++++ DATA RECORDS ++++
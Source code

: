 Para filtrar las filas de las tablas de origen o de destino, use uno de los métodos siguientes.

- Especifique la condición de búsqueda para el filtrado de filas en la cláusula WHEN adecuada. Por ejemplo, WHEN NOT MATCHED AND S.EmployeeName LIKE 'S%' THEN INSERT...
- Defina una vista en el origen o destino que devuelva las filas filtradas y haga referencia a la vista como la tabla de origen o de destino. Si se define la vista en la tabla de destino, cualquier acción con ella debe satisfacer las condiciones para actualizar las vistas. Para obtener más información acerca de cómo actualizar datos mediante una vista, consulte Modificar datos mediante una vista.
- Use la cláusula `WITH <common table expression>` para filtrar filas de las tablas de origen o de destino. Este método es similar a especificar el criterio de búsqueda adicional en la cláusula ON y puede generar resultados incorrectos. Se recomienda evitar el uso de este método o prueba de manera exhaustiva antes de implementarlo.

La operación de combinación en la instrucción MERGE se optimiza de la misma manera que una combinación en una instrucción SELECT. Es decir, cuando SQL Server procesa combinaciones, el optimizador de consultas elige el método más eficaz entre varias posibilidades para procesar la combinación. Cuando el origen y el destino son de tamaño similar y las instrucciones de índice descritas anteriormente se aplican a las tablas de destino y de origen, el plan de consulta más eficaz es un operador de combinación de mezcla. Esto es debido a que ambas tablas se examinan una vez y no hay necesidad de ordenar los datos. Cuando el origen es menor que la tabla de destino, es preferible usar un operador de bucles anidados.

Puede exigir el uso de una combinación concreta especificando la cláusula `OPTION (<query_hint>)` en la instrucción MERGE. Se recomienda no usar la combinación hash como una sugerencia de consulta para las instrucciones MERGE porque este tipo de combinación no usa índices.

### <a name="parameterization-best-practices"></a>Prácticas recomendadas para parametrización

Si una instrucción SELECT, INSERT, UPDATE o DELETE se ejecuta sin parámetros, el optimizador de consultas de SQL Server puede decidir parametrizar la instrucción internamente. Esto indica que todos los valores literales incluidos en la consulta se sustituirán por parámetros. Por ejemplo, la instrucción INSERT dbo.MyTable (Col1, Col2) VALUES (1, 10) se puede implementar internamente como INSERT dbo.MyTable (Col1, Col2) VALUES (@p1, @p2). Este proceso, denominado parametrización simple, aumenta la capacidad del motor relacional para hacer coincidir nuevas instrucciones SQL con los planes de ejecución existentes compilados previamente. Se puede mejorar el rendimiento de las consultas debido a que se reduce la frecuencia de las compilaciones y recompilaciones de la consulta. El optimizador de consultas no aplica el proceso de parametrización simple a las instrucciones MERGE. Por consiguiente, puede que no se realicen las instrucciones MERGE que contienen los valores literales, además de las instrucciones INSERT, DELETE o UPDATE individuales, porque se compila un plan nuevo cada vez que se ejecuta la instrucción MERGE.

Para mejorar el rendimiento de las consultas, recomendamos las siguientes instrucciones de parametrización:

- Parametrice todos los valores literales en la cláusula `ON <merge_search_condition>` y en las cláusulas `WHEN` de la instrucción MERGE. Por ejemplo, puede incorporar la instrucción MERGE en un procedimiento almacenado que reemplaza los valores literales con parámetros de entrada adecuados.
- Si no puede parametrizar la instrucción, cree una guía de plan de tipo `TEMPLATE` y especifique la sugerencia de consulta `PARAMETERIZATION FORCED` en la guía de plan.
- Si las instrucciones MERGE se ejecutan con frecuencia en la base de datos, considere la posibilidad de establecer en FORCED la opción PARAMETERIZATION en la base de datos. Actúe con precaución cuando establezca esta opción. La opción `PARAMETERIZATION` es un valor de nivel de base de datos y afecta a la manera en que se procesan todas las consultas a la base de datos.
++++
__WHAT THE TASK ASKS__.
Considering only the material above, set down every line from the one with "La operación de" to the one with "recomendadas para parametrización", inclusive, exactly as written.

__RESPONSE BOX__.
La operación de combinación en la instrucción MERGE se optimiza de la misma manera que una combinación en una instrucción SELECT. Es decir, cuando SQL Server procesa combinaciones, el optimizador de consultas elige el método más eficaz entre varias posibilidades para procesar la combinación. Cuando el origen y el destino son de tamaño similar y las instrucciones de índice descritas anteriormente se aplican a las tablas de destino y de origen, el plan de consulta más eficaz es un operador de combinación de mezcla. Esto es debido a que ambas tablas se examinan una vez y no hay necesidad de ordenar los datos. Cuando el origen es menor que la tabla de destino, es preferible usar un operador de bucles anidados.

Puede exigir el uso de una combinación concreta especificando la cláusula `OPTION (<query_hint>)` en la instrucción MERGE. Se recomienda no usar la combinación hash como una sugerencia de consulta para las instrucciones MERGE porque este tipo de combinación no usa índices.

### <a name="parameterization-best-practices"></a>Prácticas recomendadas para parametrización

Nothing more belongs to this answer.